Case in point – based on the fact that I write a blog that divulges a lot of personal stories and emotions about my quest to collect every single issue of a comic book series, one may be quick to label me a geek. Additionally, I come in to and out of work every day carrying a vintage Marvel comic book flight bag and sitting on my dresser in my apartment are a set of Marvel Secret Wars action figures from the 1980s. I bet I sure sound like a token geek by that description.
But what does that label actually entail? Because for all of my geeky behavior there are a range of things that I do or don’t do that would probably relegate me as a “fake” by whoever it is that takes these things seriously enough to write an entire column about them on a major news web site. I’ve never attended a major comic book convention in my life and while it’s something I might do at some point before I die, it’s not necessarily something I’ve been clamoring to do. As I’ve openly declared many times before on Chasing Amazing, while I enjoy comic books and have more than an average amount of knowledge about the medium, my weekly pull lists at my local comic book shop primarily consist of the few Spidey-related titles out there (Amazing/Superior, Avenging, Venom, Scarlet) and my one wild card, Daredevil. Additionally, I have no interest in Star Trek (but love Star Wars), I found both the Lord of the Rings books/movies and the Game of Thrones books to be a bit of a bore, and I think the Dark Knight Rises was a pretty bad movie full of plot-holes, contrivances and overall tedium.
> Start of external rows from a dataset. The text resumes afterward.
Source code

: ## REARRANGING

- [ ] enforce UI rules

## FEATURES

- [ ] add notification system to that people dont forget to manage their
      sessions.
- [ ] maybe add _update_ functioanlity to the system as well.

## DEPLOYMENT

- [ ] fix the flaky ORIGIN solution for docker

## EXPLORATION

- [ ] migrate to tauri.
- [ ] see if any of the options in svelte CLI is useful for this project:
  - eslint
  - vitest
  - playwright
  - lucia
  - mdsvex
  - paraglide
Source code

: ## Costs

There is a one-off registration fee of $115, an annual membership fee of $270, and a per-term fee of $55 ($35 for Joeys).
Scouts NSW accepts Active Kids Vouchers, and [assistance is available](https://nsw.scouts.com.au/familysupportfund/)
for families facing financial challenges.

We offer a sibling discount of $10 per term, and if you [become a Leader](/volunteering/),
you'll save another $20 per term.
So then I’m clearly a fake … unless I’m making the same mistake as Peacock and others by using an arbitrary set of criteria to classify people under certain flags. What is a geek and why does anyone care about this definition? What does casting some people out as “fakes” really end up preserving here? In a sociological situation like this, there’s always going to be somebody with more “cred” than you, so who is anyone to determine where you can find the bottom of the ladder. As for the way I react socially, I create circles, or communities, whether that be in person, in a room full of people, or on the Internet. I gravitate towards like-minded people who share my level of morals, values, interest and hobbies and then that’s … it. Are we geeks? Can anyone REALLY determine this?
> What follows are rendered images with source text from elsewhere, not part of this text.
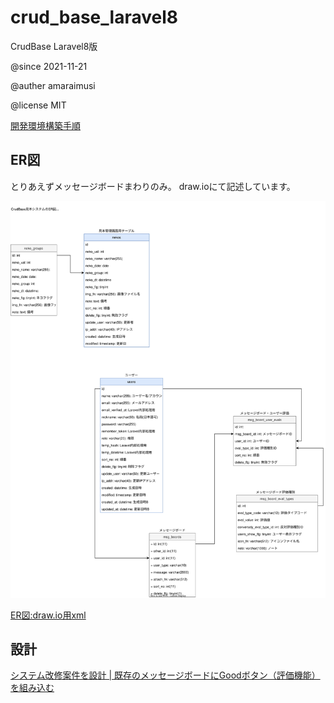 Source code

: # crud_base_laravel8
CrudBase Laravel8版

@since 2021-11-21

@auther amaraimusi

@license MIT


[開発環境構築手順](README_Environment2.md "開発環境構築手順")

## ER図

とりあえずメッセージボードまわりのみ。 draw.ioにて記述しています。


![ER図](doc/crud_base_laravel8.drawio.svg "ER図")

 [ER図:draw.io用xml](doc/crud_base_laravel8.drawio.xml)


## 設計

[システム改修案件を設計 | 既存のメッセージボードにGoodボタン（評価機能）を組み込む](https://amaraimusi.sakura.ne.jp/note_prg/mgt/sys_design_note2.html "システム改修案件を設計 | 既存のメッセージボードにGoodボタン（評価機能）を組み込む")

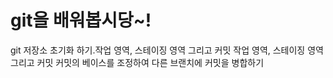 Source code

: # git을 배워봅시당~!
git 저장소 초기화 하기.작업 영역, 스테이징 영역 그리고 커밋
작업 영역, 스테이징 영역 그리고 커밋
커밋의 베이스를 조정하여 다른 브랜치에 커밋을 병합하기
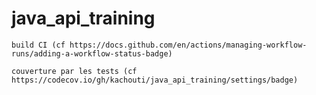 # java_api_training

    build CI (cf https://docs.github.com/en/actions/managing-workflow-runs/adding-a-workflow-status-badge)

    couverture par les tests (cf https://codecov.io/gh/kachouti/java_api_training/settings/badge)
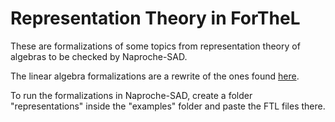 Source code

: # Representation Theory in ForTheL
These are formalizations of some topics from representation theory of algebras to be checked by Naproche-SAD.

The linear algebra formalizations are a rewrite of the ones found [here](/linear_algebra_ftl).

To run the formalizations in Naproche-SAD, create a folder "representations" inside the "examples" folder and paste the FTL files there.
I haven’t actually really gotten into the real heart of this issue which is just the general struggle the comic book/fantasy/sci-fi industry continues to have with connecting with women, whether it be an internet meme created by some people who are obviously incredibly insecure about themselves and the circle of people they’re surrounded by, or an advertisement for a Chuck Lorre sitcom about women in a comic book store. Let me be perfectly clear in that I’m happily married to a woman who certainly has her share of “geek” tendencies, but also doesn’t share the same level of enthusiasm for things like superhero comic books that I have. However, that hasn’t stopped her from attending comic book shows with me (where she is instantly made to feel awkward when she’s not asked to buy a ticket because “what could YOU possibly want to buy at a comic book show”), as well as watch superhero movies and just in general indulge this part of my personality through conversation and birthday presents (presents are great).
I’m guessing my wife doesn’t fit into the description of the “Fake Geek Girl” but what if she did? I just don’t know how anyone can make that determination, though when I force myself to think about it, its overt sexism and narcissism makes me angry. I don’t know why there are some people out there who go to the extremes they do to wear certain costumes, sexy or otherwise, but if it makes them happy so be it. It’s certainly nothing for anyone to feel personally affronted by.
Ultimately (and where I’m going with all this), “controversies” like these embarrass people like me on two fronts – first as a male who regards women as not only equals, but also of being completely capable of being whoever they want to be sociologically. And second as an enthusiast of some elements of “nerd culture,” who is just sick and tired of people who constantly reinforce the mainstream pop culture stereotype that most “geeks” are socially-inept men who spend the bulk of their waking hours dealing with their own failings by casting stones at others who make them feel inferior.